Benefits: DIALECT will both enhance analyst's productivity and increase their situational awareness by providing them with the automated tools to cluster anonymous or deceptively signed documents by inferred author, by the author's inferred demographic group or by inferred subject (topic). When these clusters are viewed together, they provide context for one another and a comprehensive picture emerges of what is being discussed and by whom. When the document meta-data is considered, DIALECT is able to determine when the discussions are taking place, to provide the analyst with a timeline for use in trending what topics were being discussed and by whom. Most powerfully, DIALECT will provide the analysts with profiles (feature sets) of authors that include their linguistic features, idiosyncratic writing style, topics of discussion, socio-cultural/political affiliation and associated meta-data (e.g., login information, websites to which they post).
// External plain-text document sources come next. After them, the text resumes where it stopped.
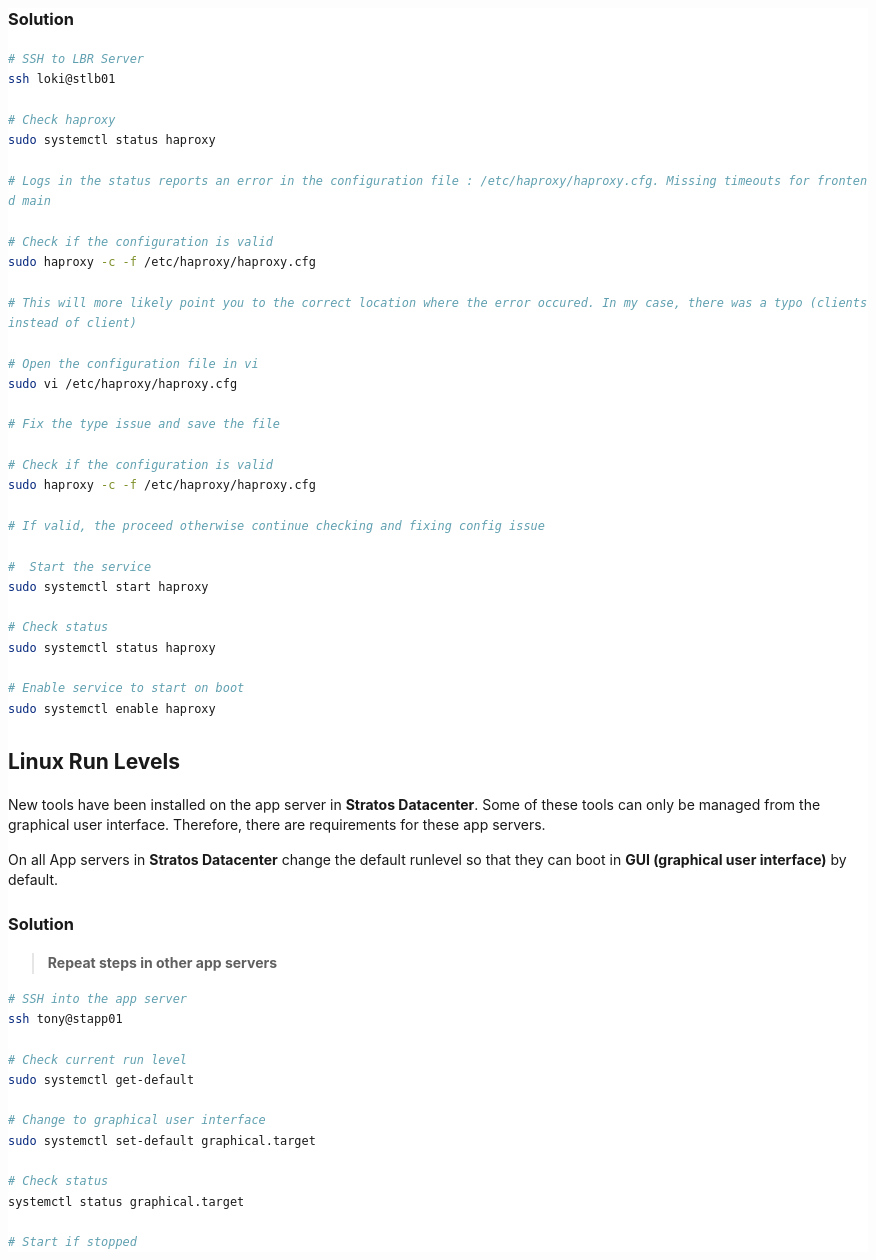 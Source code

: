 ### Solution

```bash
# SSH to LBR Server
ssh loki@stlb01

# Check haproxy
sudo systemctl status haproxy

# Logs in the status reports an error in the configuration file : /etc/haproxy/haproxy.cfg. Missing timeouts for frontend main

# Check if the configuration is valid
sudo haproxy -c -f /etc/haproxy/haproxy.cfg

# This will more likely point you to the correct location where the error occured. In my case, there was a typo (clients instead of client)

# Open the configuration file in vi
sudo vi /etc/haproxy/haproxy.cfg

# Fix the type issue and save the file

# Check if the configuration is valid
sudo haproxy -c -f /etc/haproxy/haproxy.cfg

# If valid, the proceed otherwise continue checking and fixing config issue

#  Start the service
sudo systemctl start haproxy

# Check status
sudo systemctl status haproxy

# Enable service to start on boot
sudo systemctl enable haproxy
```

## Linux Run Levels

New tools have been installed on the app server in **Stratos Datacenter**. Some of these tools can only be managed from the graphical user interface. Therefore, there are requirements for these app servers.

On all App servers in **Stratos Datacenter** change the default runlevel so that they can boot in **GUI (graphical user interface)** by default.

### Solution

> **Repeat steps in other app servers**

```bash
# SSH into the app server
ssh tony@stapp01

# Check current run level
sudo systemctl get-default

# Change to graphical user interface
sudo systemctl set-default graphical.target

# Check status
systemctl status graphical.target

# Start if stopped
```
These profiles provide insight into the authors' cognitive processes, both at the individual- and group-levels, to provide context for analysts who are assessing the threats posed by these individuals or groups. DIALECT has clear benefits, not to just the intelligence community, but also to criminal justice agencies that use authorship attribution for digital forensics and to the commercial industry for use in organizing results from search engines.